----- Stored data

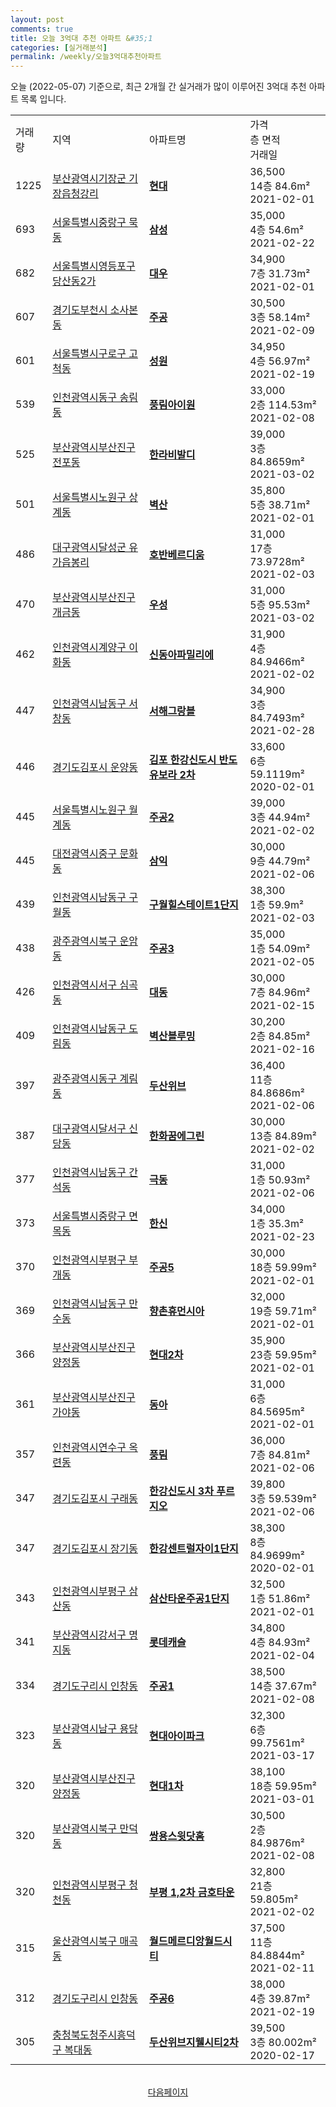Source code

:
 ```yaml
---
layout: post
comments: true
title: 오늘 3억대 추천 아파트 &#35;1
categories: [실거래분석]
permalink: /weekly/오늘3억대추천아파트
---
```


오늘 (2022-05-07) 기준으로, 최근 2개월 간 실거래가 많이 이루어진 3억대 추천 아파트 목록 입니다.

<table class="sortable">
  <tr>
    <td>거래량</td>
    <td>지역</td>
    <td>아파트명</td>
    <td>가격<br>층 면적<br>거래일</td>
  </tr>

  <tr class="item">
    <td>1225</td>
    <td><a href="/apt/부산광역시기장군기장읍청강리">부산광역시기장군 기장읍청강리</a></td>
    <td style="font-weight: bold;"><a href="/apt/부산광역시기장군기장읍청강리현대">현대</a></td>
    <td>36,500<br>14층  84.6m²<br>2021-02-01</td>
  </tr>

  <tr class="item">
    <td>693</td>
    <td><a href="/apt/서울특별시중랑구묵동">서울특별시중랑구 묵동</a></td>
    <td style="font-weight: bold;"><a href="/apt/서울특별시중랑구묵동삼성">삼성</a></td>
    <td>35,000<br>4층  54.6m²<br>2021-02-22</td>
  </tr>

  <tr class="item">
    <td>682</td>
    <td><a href="/apt/서울특별시영등포구당산동2가">서울특별시영등포구 당산동2가</a></td>
    <td style="font-weight: bold;"><a href="/apt/서울특별시영등포구당산동2가대우">대우</a></td>
    <td>34,900<br>7층  31.73m²<br>2021-02-01</td>
  </tr>

  <tr class="item">
    <td>607</td>
    <td><a href="/apt/경기도부천시소사본동">경기도부천시 소사본동</a></td>
    <td style="font-weight: bold;"><a href="/apt/경기도부천시소사본동주공">주공</a></td>
    <td>30,500<br>3층  58.14m²<br>2021-02-09</td>
  </tr>

  <tr class="item">
    <td>601</td>
    <td><a href="/apt/서울특별시구로구고척동">서울특별시구로구 고척동</a></td>
    <td style="font-weight: bold;"><a href="/apt/서울특별시구로구고척동성원">성원</a></td>
    <td>34,950<br>4층  56.97m²<br>2021-02-19</td>
  </tr>

  <tr class="item">
    <td>539</td>
    <td><a href="/apt/인천광역시동구송림동">인천광역시동구 송림동</a></td>
    <td style="font-weight: bold;"><a href="/apt/인천광역시동구송림동풍림아이원">풍림아이원</a></td>
    <td>33,000<br>2층  114.53m²<br>2021-02-08</td>
  </tr>

  <tr class="item">
    <td>525</td>
    <td><a href="/apt/부산광역시부산진구전포동">부산광역시부산진구 전포동</a></td>
    <td style="font-weight: bold;"><a href="/apt/부산광역시부산진구전포동한라비발디">한라비발디</a></td>
    <td>39,000<br>3층  84.8659m²<br>2021-03-02</td>
  </tr>

  <tr class="item">
    <td>501</td>
    <td><a href="/apt/서울특별시노원구상계동">서울특별시노원구 상계동</a></td>
    <td style="font-weight: bold;"><a href="/apt/서울특별시노원구상계동벽산">벽산</a></td>
    <td>35,800<br>5층  38.71m²<br>2021-02-01</td>
  </tr>

  <tr class="item">
    <td>486</td>
    <td><a href="/apt/대구광역시달성군유가읍봉리">대구광역시달성군 유가읍봉리</a></td>
    <td style="font-weight: bold;"><a href="/apt/대구광역시달성군유가읍봉리호반베르디움">호반베르디움</a></td>
    <td>31,000<br>17층  73.9728m²<br>2021-02-03</td>
  </tr>

  <tr class="item">
    <td>470</td>
    <td><a href="/apt/부산광역시부산진구개금동">부산광역시부산진구 개금동</a></td>
    <td style="font-weight: bold;"><a href="/apt/부산광역시부산진구개금동우성">우성</a></td>
    <td>31,000<br>5층  95.53m²<br>2021-03-02</td>
  </tr>

  <tr class="item">
    <td>462</td>
    <td><a href="/apt/인천광역시계양구이화동">인천광역시계양구 이화동</a></td>
    <td style="font-weight: bold;"><a href="/apt/인천광역시계양구이화동신동아파밀리에">신동아파밀리에</a></td>
    <td>31,900<br>4층  84.9466m²<br>2021-02-02</td>
  </tr>

  <tr class="item">
    <td>447</td>
    <td><a href="/apt/인천광역시남동구서창동">인천광역시남동구 서창동</a></td>
    <td style="font-weight: bold;"><a href="/apt/인천광역시남동구서창동서해그랑블">서해그랑블</a></td>
    <td>34,900<br>3층  84.7493m²<br>2021-02-28</td>
  </tr>

  <tr class="item">
    <td>446</td>
    <td><a href="/apt/경기도김포시운양동">경기도김포시 운양동</a></td>
    <td style="font-weight: bold;"><a href="/apt/경기도김포시운양동김포한강신도시반도유보라2차">김포 한강신도시 반도유보라 2차</a></td>
    <td>33,600<br>6층  59.1119m²<br>2020-02-01</td>
  </tr>

  <tr class="item">
    <td>445</td>
    <td><a href="/apt/서울특별시노원구월계동">서울특별시노원구 월계동</a></td>
    <td style="font-weight: bold;"><a href="/apt/서울특별시노원구월계동주공2">주공2</a></td>
    <td>39,000<br>3층  44.94m²<br>2021-02-02</td>
  </tr>

  <tr class="item">
    <td>445</td>
    <td><a href="/apt/대전광역시중구문화동">대전광역시중구 문화동</a></td>
    <td style="font-weight: bold;"><a href="/apt/대전광역시중구문화동삼익">삼익</a></td>
    <td>30,000<br>9층  44.79m²<br>2021-02-06</td>
  </tr>

  <tr class="item">
    <td>439</td>
    <td><a href="/apt/인천광역시남동구구월동">인천광역시남동구 구월동</a></td>
    <td style="font-weight: bold;"><a href="/apt/인천광역시남동구구월동구월힐스테이트1단지">구월힐스테이트1단지</a></td>
    <td>38,300<br>1층  59.9m²<br>2021-02-03</td>
  </tr>

  <tr class="item">
    <td>438</td>
    <td><a href="/apt/광주광역시북구운암동">광주광역시북구 운암동</a></td>
    <td style="font-weight: bold;"><a href="/apt/광주광역시북구운암동주공3">주공3</a></td>
    <td>35,000<br>1층  54.09m²<br>2021-02-05</td>
  </tr>

  <tr class="item">
    <td>426</td>
    <td><a href="/apt/인천광역시서구심곡동">인천광역시서구 심곡동</a></td>
    <td style="font-weight: bold;"><a href="/apt/인천광역시서구심곡동대동">대동</a></td>
    <td>30,000<br>7층  84.96m²<br>2021-02-15</td>
  </tr>

  <tr class="item">
    <td>409</td>
    <td><a href="/apt/인천광역시남동구도림동">인천광역시남동구 도림동</a></td>
    <td style="font-weight: bold;"><a href="/apt/인천광역시남동구도림동벽산블루밍">벽산블루밍</a></td>
    <td>30,200<br>2층  84.85m²<br>2021-02-16</td>
  </tr>

  <tr class="item">
    <td>397</td>
    <td><a href="/apt/광주광역시동구계림동">광주광역시동구 계림동</a></td>
    <td style="font-weight: bold;"><a href="/apt/광주광역시동구계림동두산위브">두산위브</a></td>
    <td>36,400<br>11층  84.8686m²<br>2021-02-06</td>
  </tr>

  <tr class="item">
    <td>387</td>
    <td><a href="/apt/대구광역시달서구신당동">대구광역시달서구 신당동</a></td>
    <td style="font-weight: bold;"><a href="/apt/대구광역시달서구신당동한화꿈에그린">한화꿈에그린</a></td>
    <td>30,000<br>13층  84.89m²<br>2021-02-02</td>
  </tr>

  <tr class="item">
    <td>377</td>
    <td><a href="/apt/인천광역시남동구간석동">인천광역시남동구 간석동</a></td>
    <td style="font-weight: bold;"><a href="/apt/인천광역시남동구간석동극동">극동</a></td>
    <td>31,000<br>1층  50.93m²<br>2021-02-06</td>
  </tr>

  <tr class="item">
    <td>373</td>
    <td><a href="/apt/서울특별시중랑구면목동">서울특별시중랑구 면목동</a></td>
    <td style="font-weight: bold;"><a href="/apt/서울특별시중랑구면목동한신">한신</a></td>
    <td>34,000<br>1층  35.3m²<br>2021-02-23</td>
  </tr>

  <tr class="item">
    <td>370</td>
    <td><a href="/apt/인천광역시부평구부개동">인천광역시부평구 부개동</a></td>
    <td style="font-weight: bold;"><a href="/apt/인천광역시부평구부개동주공5">주공5</a></td>
    <td>30,000<br>18층  59.99m²<br>2021-02-01</td>
  </tr>

  <tr class="item">
    <td>369</td>
    <td><a href="/apt/인천광역시남동구만수동">인천광역시남동구 만수동</a></td>
    <td style="font-weight: bold;"><a href="/apt/인천광역시남동구만수동향촌휴먼시아">향촌휴먼시아</a></td>
    <td>32,000<br>19층  59.71m²<br>2021-02-01</td>
  </tr>

  <tr class="item">
    <td>366</td>
    <td><a href="/apt/부산광역시부산진구양정동">부산광역시부산진구 양정동</a></td>
    <td style="font-weight: bold;"><a href="/apt/부산광역시부산진구양정동현대2차">현대2차</a></td>
    <td>35,900<br>23층  59.95m²<br>2021-02-01</td>
  </tr>

  <tr class="item">
    <td>361</td>
    <td><a href="/apt/부산광역시부산진구가야동">부산광역시부산진구 가야동</a></td>
    <td style="font-weight: bold;"><a href="/apt/부산광역시부산진구가야동동아">동아</a></td>
    <td>31,000<br>6층  84.5695m²<br>2021-02-01</td>
  </tr>

  <tr class="item">
    <td>357</td>
    <td><a href="/apt/인천광역시연수구옥련동">인천광역시연수구 옥련동</a></td>
    <td style="font-weight: bold;"><a href="/apt/인천광역시연수구옥련동풍림">풍림</a></td>
    <td>36,000<br>7층  84.81m²<br>2021-02-06</td>
  </tr>

  <tr class="item">
    <td>347</td>
    <td><a href="/apt/경기도김포시구래동">경기도김포시 구래동</a></td>
    <td style="font-weight: bold;"><a href="/apt/경기도김포시구래동한강신도시3차푸르지오">한강신도시 3차 푸르지오</a></td>
    <td>39,800<br>3층  59.539m²<br>2021-02-06</td>
  </tr>

  <tr class="item">
    <td>347</td>
    <td><a href="/apt/경기도김포시장기동">경기도김포시 장기동</a></td>
    <td style="font-weight: bold;"><a href="/apt/경기도김포시장기동한강센트럴자이1단지">한강센트럴자이1단지</a></td>
    <td>38,300<br>8층  84.9699m²<br>2020-02-01</td>
  </tr>

  <tr class="item">
    <td>343</td>
    <td><a href="/apt/인천광역시부평구삼산동">인천광역시부평구 삼산동</a></td>
    <td style="font-weight: bold;"><a href="/apt/인천광역시부평구삼산동삼산타운주공1단지">삼산타운주공1단지</a></td>
    <td>32,500<br>1층  51.86m²<br>2021-02-01</td>
  </tr>

  <tr class="item">
    <td>341</td>
    <td><a href="/apt/부산광역시강서구명지동">부산광역시강서구 명지동</a></td>
    <td style="font-weight: bold;"><a href="/apt/부산광역시강서구명지동롯데캐슬">롯데캐슬</a></td>
    <td>34,800<br>4층  84.93m²<br>2021-02-04</td>
  </tr>

  <tr class="item">
    <td>334</td>
    <td><a href="/apt/경기도구리시인창동">경기도구리시 인창동</a></td>
    <td style="font-weight: bold;"><a href="/apt/경기도구리시인창동주공1">주공1</a></td>
    <td>38,500<br>14층  37.67m²<br>2021-02-08</td>
  </tr>

  <tr class="item">
    <td>323</td>
    <td><a href="/apt/부산광역시남구용당동">부산광역시남구 용당동</a></td>
    <td style="font-weight: bold;"><a href="/apt/부산광역시남구용당동현대아이파크">현대아이파크</a></td>
    <td>32,300<br>6층  99.7561m²<br>2021-03-17</td>
  </tr>

  <tr class="item">
    <td>320</td>
    <td><a href="/apt/부산광역시부산진구양정동">부산광역시부산진구 양정동</a></td>
    <td style="font-weight: bold;"><a href="/apt/부산광역시부산진구양정동현대1차">현대1차</a></td>
    <td>38,100<br>18층  59.95m²<br>2021-03-01</td>
  </tr>

  <tr class="item">
    <td>320</td>
    <td><a href="/apt/부산광역시북구만덕동">부산광역시북구 만덕동</a></td>
    <td style="font-weight: bold;"><a href="/apt/부산광역시북구만덕동쌍용스윗닷홈">쌍용스윗닷홈</a></td>
    <td>30,500<br>2층  84.9876m²<br>2021-02-08</td>
  </tr>

  <tr class="item">
    <td>320</td>
    <td><a href="/apt/인천광역시부평구청천동">인천광역시부평구 청천동</a></td>
    <td style="font-weight: bold;"><a href="/apt/인천광역시부평구청천동부평1,2차금호타운">부평 1,2차 금호타운</a></td>
    <td>32,800<br>21층  59.805m²<br>2021-02-02</td>
  </tr>

  <tr class="item">
    <td>315</td>
    <td><a href="/apt/울산광역시북구매곡동">울산광역시북구 매곡동</a></td>
    <td style="font-weight: bold;"><a href="/apt/울산광역시북구매곡동월드메르디앙월드시티">월드메르디앙월드시티</a></td>
    <td>37,500<br>11층  84.8844m²<br>2021-02-11</td>
  </tr>

  <tr class="item">
    <td>312</td>
    <td><a href="/apt/경기도구리시인창동">경기도구리시 인창동</a></td>
    <td style="font-weight: bold;"><a href="/apt/경기도구리시인창동주공6">주공6</a></td>
    <td>38,000<br>4층  39.87m²<br>2021-02-19</td>
  </tr>

  <tr class="item">
    <td>305</td>
    <td><a href="/apt/충청북도청주시흥덕구복대동">충청북도청주시흥덕구 복대동</a></td>
    <td style="font-weight: bold;"><a href="/apt/충청북도청주시흥덕구복대동두산위브지웰시티2차">두산위브지웰시티2차</a></td>
    <td>39,500<br>3층  80.002m²<br>2020-02-17</td>
  </tr>

  <tr>
      <script async src="https://pagead2.googlesyndication.com/pagead/js/adsbygoogle.js?client=ca-pub-3485438051770037"
          crossorigin="anonymous"></script>
      <ins class="adsbygoogle"
          style="display:block"
          data-ad-format="fluid"
          data-ad-layout-key="-fb+5w+4e-db+86"
          data-ad-client="ca-pub-3485438051770037"
          data-ad-slot="1827090281"></ins>
      <script>
          (adsbygoogle = window.adsbygoogle || []).push({});
      </script>
  </tr>
    
</table>

<br>
<center><a href="/weekly/오늘3억대추천아파트2">다음페이지</a></center>
<br><br>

----------

Exercise brief
Filter the listing for the word "layout" and copy each line that has it.

Solution to the problem
layout: post
          data-ad-layout-key="-fb+5w+4e-db+86"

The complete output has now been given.